■ **Task details**:
Which lines of the records below contain the word "github"? Copy each of them out.

═══ Working data

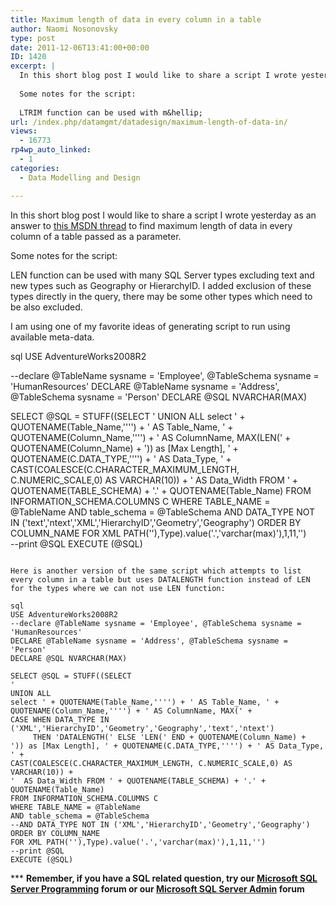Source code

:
 ```yaml
---
title: Maximum length of data in every column in a table
author: Naomi Nosonovsky
type: post
date: 2011-12-06T13:41:00+00:00
ID: 1420
excerpt: |
  In this short blog post I would like to share a script I wrote yesterday as an answer to this MSDN thread to find maximum length of data in every column of a table passed as a parameter.
  
  Some notes for the script:
  
  LTRIM function can be used with m&hellip;
url: /index.php/datamgmt/datadesign/maximum-length-of-data-in/
views:
  - 16773
rp4wp_auto_linked:
  - 1
categories:
  - Data Modelling and Design

---
```

In this short blog post I would like to share a script I wrote yesterday as an answer to [this MSDN thread][1] to find maximum length of data in every column of a table passed as a parameter.

Some notes for the script:

LEN function can be used with many SQL Server types excluding text and new types such as Geography or HierarchyID. I added exclusion of these types directly in the query, there may be some other types which need to be also excluded.

I am using one of my favorite ideas of generating script to run using available meta-data.

sql
USE AdventureWorks2008R2

--declare @TableName sysname = 'Employee', @TableSchema sysname = 'HumanResources'
DECLARE @TableName sysname = 'Address', @TableSchema sysname = 'Person'
DECLARE @SQL NVARCHAR(MAX)

SELECT @SQL = STUFF((SELECT 
'
UNION ALL 
select ' + QUOTENAME(Table_Name,'''') + ' AS Table_Name, ' + 
QUOTENAME(Column_Name,'''') + ' AS ColumnName, MAX(LEN(' + QUOTENAME(Column_Name) + 
')) as [Max Length], ' + QUOTENAME(C.DATA_TYPE,'''') + ' AS Data_Type, ' + 
CAST(COALESCE(C.CHARACTER_MAXIMUM_LENGTH, C.NUMERIC_SCALE,0) AS VARCHAR(10)) + 
'  AS Data_Width FROM ' + QUOTENAME(TABLE_SCHEMA) + '.' + QUOTENAME(Table_Name)
FROM INFORMATION_SCHEMA.COLUMNS C 
WHERE TABLE_NAME = @TableName 
AND table_schema = @TableSchema
AND DATA_TYPE NOT IN ('text','ntext','XML','HierarchyID','Geometry','Geography')
ORDER BY COLUMN_NAME 
FOR XML PATH(''),Type).value('.','varchar(max)'),1,11,'')  
--print @SQL
EXECUTE (@SQL)
```

Here is another version of the same script which attempts to list every column in a table but uses DATALENGTH function instead of LEN for the types where we can not use LEN function:

sql
USE AdventureWorks2008R2
--declare @TableName sysname = 'Employee', @TableSchema sysname = 'HumanResources'
DECLARE @TableName sysname = 'Address', @TableSchema sysname = 'Person'
DECLARE @SQL NVARCHAR(MAX)

SELECT @SQL = STUFF((SELECT 
'
UNION ALL 
select ' + QUOTENAME(Table_Name,'''') + ' AS Table_Name, ' + 
QUOTENAME(Column_Name,'''') + ' AS ColumnName, MAX(' + 
CASE WHEN DATA_TYPE IN ('XML','HierarchyID','Geometry','Geography','text','ntext')
     THEN 'DATALENGTH(' ELSE 'LEN(' END + QUOTENAME(Column_Name) + 
')) as [Max Length], ' + QUOTENAME(C.DATA_TYPE,'''') + ' AS Data_Type, ' + 
CAST(COALESCE(C.CHARACTER_MAXIMUM_LENGTH, C.NUMERIC_SCALE,0) AS VARCHAR(10)) + 
'  AS Data_Width FROM ' + QUOTENAME(TABLE_SCHEMA) + '.' + QUOTENAME(Table_Name)
FROM INFORMATION_SCHEMA.COLUMNS C 
WHERE TABLE_NAME = @TableName 
AND table_schema = @TableSchema
--AND DATA_TYPE NOT IN ('XML','HierarchyID','Geometry','Geography')
ORDER BY COLUMN_NAME 
FOR XML PATH(''),Type).value('.','varchar(max)'),1,11,'')  
--print @SQL
EXECUTE (@SQL)
```
\*** **Remember, if you have a SQL related question, try our [Microsoft SQL Server Programming][2] forum or our [Microsoft SQL Server Admin][3] forum**<ins></ins>

 [1]: http://social.msdn.microsoft.com/Forums/en-US/transactsql/thread/d2d765e2-7994-4b3e-826b-c49c12f3b6fe
 [2]: http://forum.ltd.local/viewforum.php?f=17
 [3]: http://forum.ltd.local/viewforum.php?f=22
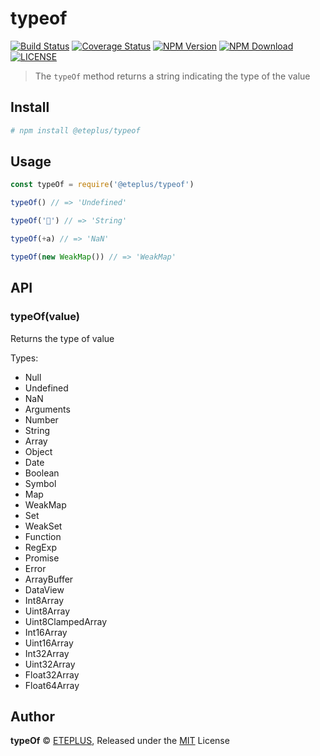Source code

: # typeof

[![Build Status](https://travis-ci.org/eteplus/typeof.svg?branch=master)](https://travis-ci.org/eteplus/typeof) [![Coverage Status](https://coveralls.io/repos/github/eteplus/typeof/badge.svg?branch=master)](https://coveralls.io/github/eteplus/typeof?branch=master) [![NPM Version](https://img.shields.io/npm/v/@eteplus/typeof.svg)](https://www.npmjs.com/package/@eteplus/typeof) [![NPM Download](https://img.shields.io/npm/dm/@eteplus/typeof.svg)](https://www.npmjs.com/package/@eteplus/typeof) [![LICENSE](https://img.shields.io/npm/l/@eteplus/typeof.svg)](https://github.com/eteplus/typeof/blob/master/LICENSE)

> The `typeOf` method returns a string indicating the type of the value

## Install

```bash
# npm install @eteplus/typeof
```

## Usage

```js
const typeOf = require('@eteplus/typeof')

typeOf() // => 'Undefined'

typeOf('🌟') // => 'String'

typeOf(+a) // => 'NaN'

typeOf(new WeakMap()) // => 'WeakMap'
```

## API

### typeOf(value)

Returns the type of value

Types:

  - Null
  - Undefined
  - NaN
  - Arguments
  - Number
  - String
  - Array
  - Object
  - Date
  - Boolean
  - Symbol
  - Map
  - WeakMap
  - Set
  - WeakSet
  - Function
  - RegExp
  - Promise
  - Error
  - ArrayBuffer
  - DataView
  - Int8Array
  - Uint8Array
  - Uint8ClampedArray
  - Int16Array
  - Uint16Array
  - Int32Array
  - Uint32Array
  - Float32Array
  - Float64Array

## Author

**typeOf** © [ETEPLUS](https://github.com/eteplus), Released under the [MIT](https://github.com/eteplus/typeof/blob/master/LICENSE) License

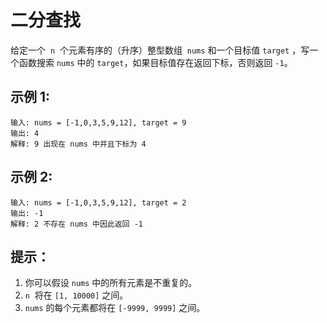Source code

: # 二分查找

给定一个  `n`  个元素有序的（升序）整型数组  `nums` 和一个目标值 `target` ，写一个函数搜索 `nums` 中的 `target`，如果目标值存在返回下标，否则返回 `-1`。

## 示例 1:

```
输入: nums = [-1,0,3,5,9,12], target = 9
输出: 4
解释: 9 出现在 nums 中并且下标为 4
```

## 示例 2:

```
输入: nums = [-1,0,3,5,9,12], target = 2
输出: -1
解释: 2 不存在 nums 中因此返回 -1
```

## 提示：

1. 你可以假设 `nums` 中的所有元素是不重复的。
2. `n`  将在 `[1, 10000]` 之间。
3. `nums` 的每个元素都将在 `[-9999, 9999]` 之间。

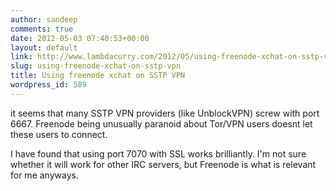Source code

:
 ```yaml
---
author: sandeep
comments: true
date: 2012-05-03 07:40:53+00:00
layout: default
link: http://www.lambdacurry.com/2012/05/using-freenode-xchat-on-sstp-vpn/
slug: using-freenode-xchat-on-sstp-vpn
title: Using freenode xchat on SSTP VPN
wordpress_id: 589
---
```


it seems that many SSTP VPN providers (like UnblockVPN) screw with port 6667. Freenode being unusually paranoid about Tor/VPN users doesnt let these users to connect.

I have found that using port 7070 with SSL works brilliantly. I'm not sure whether it will work for other IRC servers, but Freenode is what is relevant for me anyways.
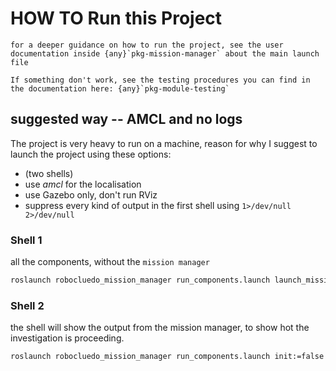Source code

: 
# HOW TO Run this Project

```{seealso}
for a deeper guidance on how to run the project, see the user documentation inside {any}`pkg-mission-manager` about the main launch file
```

```{seealso}
If something don't work, see the testing procedures you can find in the documentation here: {any}`pkg-module-testing`
```

## suggested way -- AMCL and no logs

The project is very heavy to run on a machine, reason for why I suggest to launch the project using these options:

- (two shells)
- use *amcl* for the localisation
- use Gazebo only, don't run RViz
- suppress every kind of output in the first shell using `1>/dev/null 2>/dev/null`

### Shell 1

all the components, without the `mission manager`

```bash
roslaunch robocluedo_mission_manager run_components.launch launch_mission_manager:=false robot_env_type:=gazebo robot_nav_type:=amcl 1>/dev/null 2>/dev/null
```

### Shell 2

the shell will show the output from the mission manager, to show hot the investigation is proceeding. 

```bash
roslaunch robocluedo_mission_manager run_components.launch init:=false launch_mission_manager:=true
```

══════

■ **Answer section**:
[![Build Status](https://travis-ci.org/eteplus/typeof.svg?branch=master)](https://travis-ci.org/eteplus/typeof) [![Coverage Status](https://coveralls.io/repos/github/eteplus/typeof/badge.svg?branch=master)](https://coveralls.io/github/eteplus/typeof?branch=master) [![NPM Version](https://img.shields.io/npm/v/@eteplus/typeof.svg)](https://www.npmjs.com/package/@eteplus/typeof) [![NPM Download](https://img.shields.io/npm/dm/@eteplus/typeof.svg)](https://www.npmjs.com/package/@eteplus/typeof) [![LICENSE](https://img.shields.io/npm/l/@eteplus/typeof.svg)](https://github.com/eteplus/typeof/blob/master/LICENSE)
**typeOf** © [ETEPLUS](https://github.com/eteplus), Released under the [MIT](https://github.com/eteplus/typeof/blob/master/LICENSE) License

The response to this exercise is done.